By Rachel Goff
Like tiny veins, trails extend from the hearts of forested areas throughout The Valley, climbing mountains, following rivers and passing through meadows and people’s backyards. Sometimes they end in a sign on a summit, sometimes they end in back of a supermarket and sometimes they end in the middle of nowhere at all.
In 2010, the Mad River Valley Planning District (MRVPD) formed the Mad River Valley Trails Collaborative to better bring together the various clubs and organizations that build and maintain The Valley’s many trails and on Monday, June 25, of this year, the Trails Collaborative finalized an updated map of its extensive system.

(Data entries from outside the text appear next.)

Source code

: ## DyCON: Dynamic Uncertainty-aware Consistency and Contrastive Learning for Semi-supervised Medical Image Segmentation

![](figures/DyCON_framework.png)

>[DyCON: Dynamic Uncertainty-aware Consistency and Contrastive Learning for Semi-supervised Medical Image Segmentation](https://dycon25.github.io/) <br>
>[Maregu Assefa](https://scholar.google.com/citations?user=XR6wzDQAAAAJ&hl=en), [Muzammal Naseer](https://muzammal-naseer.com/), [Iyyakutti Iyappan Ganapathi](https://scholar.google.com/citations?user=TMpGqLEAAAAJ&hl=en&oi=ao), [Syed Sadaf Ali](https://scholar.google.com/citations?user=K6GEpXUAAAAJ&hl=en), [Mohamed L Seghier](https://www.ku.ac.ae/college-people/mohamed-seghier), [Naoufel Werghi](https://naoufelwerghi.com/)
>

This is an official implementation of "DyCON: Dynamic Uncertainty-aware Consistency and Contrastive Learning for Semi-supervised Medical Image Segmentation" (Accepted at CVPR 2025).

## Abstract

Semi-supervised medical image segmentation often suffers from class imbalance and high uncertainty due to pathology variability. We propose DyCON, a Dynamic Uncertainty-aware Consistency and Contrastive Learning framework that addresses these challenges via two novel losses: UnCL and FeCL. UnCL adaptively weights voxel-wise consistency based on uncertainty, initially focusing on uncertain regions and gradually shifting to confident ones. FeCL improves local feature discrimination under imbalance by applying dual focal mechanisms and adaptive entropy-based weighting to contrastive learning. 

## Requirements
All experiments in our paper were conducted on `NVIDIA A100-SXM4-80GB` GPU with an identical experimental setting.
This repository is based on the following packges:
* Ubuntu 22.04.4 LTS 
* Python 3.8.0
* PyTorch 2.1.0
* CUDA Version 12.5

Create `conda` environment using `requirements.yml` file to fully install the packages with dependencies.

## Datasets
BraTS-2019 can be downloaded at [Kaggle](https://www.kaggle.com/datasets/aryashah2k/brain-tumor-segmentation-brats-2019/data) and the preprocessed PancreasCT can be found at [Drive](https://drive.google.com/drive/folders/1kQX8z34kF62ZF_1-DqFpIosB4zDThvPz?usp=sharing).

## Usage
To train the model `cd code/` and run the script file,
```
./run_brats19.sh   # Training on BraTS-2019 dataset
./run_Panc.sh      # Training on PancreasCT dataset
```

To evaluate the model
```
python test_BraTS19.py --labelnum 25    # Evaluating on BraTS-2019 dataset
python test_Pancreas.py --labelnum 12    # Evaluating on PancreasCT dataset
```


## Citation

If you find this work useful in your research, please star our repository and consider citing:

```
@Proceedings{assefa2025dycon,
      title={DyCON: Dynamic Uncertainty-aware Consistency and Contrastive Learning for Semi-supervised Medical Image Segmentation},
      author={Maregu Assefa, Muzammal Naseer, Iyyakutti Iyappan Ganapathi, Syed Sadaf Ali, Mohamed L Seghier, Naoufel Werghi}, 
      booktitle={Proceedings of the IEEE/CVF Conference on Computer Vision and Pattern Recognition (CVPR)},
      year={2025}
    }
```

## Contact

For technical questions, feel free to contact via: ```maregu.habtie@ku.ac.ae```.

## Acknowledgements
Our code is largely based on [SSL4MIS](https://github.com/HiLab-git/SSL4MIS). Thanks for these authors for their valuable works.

The map, which will feature popular hikes on the Long Trail alongside lesser-known routes, such as trails surrounding Harwood Union High School and Ole’s Cross Country Center, is going to print later this week, and it should be available in stores for a small fee starting next month.
There’s a wide “spectrum” of trails in The Valley, Joshua Schwartz explains, from seemingly secret neighborhood trails to trails that receive a lot of out-of-state traffic. Schwartz is the director of the MRVPD and the driving force behind the Trails Collaborative’s inception and most recent GPS-aided accomplishment.
The new map will help acquaint both locals and those less familiar with the area with the variety of trails available for their use (as all property owners have granted their permission for their trails’ inclusion, of course). “It’s a really exciting project,” Schwartz said, “and I think it could have a lot of impact of economic development [in The Valley].”
Creating the map was just one of the Trails Collaborative’s many goals, however. As an organization, the Trails Collaborative also hopes to establish a unified web presence for The Valley’s trails as well as provide support for the work that goes into building the trails.
“Let’s know what we have, let other people know, and let’s take care of it,” Schwartz said, summarizing the group’s overall mission. Right now, he’s focusing on the “take care of it.”
“There’s a lot of trail work happening in The Valley this summer,” Schwartz said, as he’s been able to leverage state resources and convince the Vermont Youth Conservation Corps (VYCC) to focus their efforts in the Mad River area.
Of the four specific trail work project grants that Schwartz applied for, three of them received funding. For one of the funded projects, which will take place this summer, VYCC members will work on restoring a washed-out section of trail in the Mill Brook Town Forest in Fayston.
Overall, the VYCC will put in 15 weeks of trail work in The Valley this summer. One of the reasons Schwartz was able to secure workers and funding for the Trails Collaborative’s projects is simply because “we have so much to offer,” he said.
To become acquainted with these offerings, buy one of the new maps and pick out a trail you’ve never heard of before. Because no matter how well you think you may know an area, there’s always more to explore.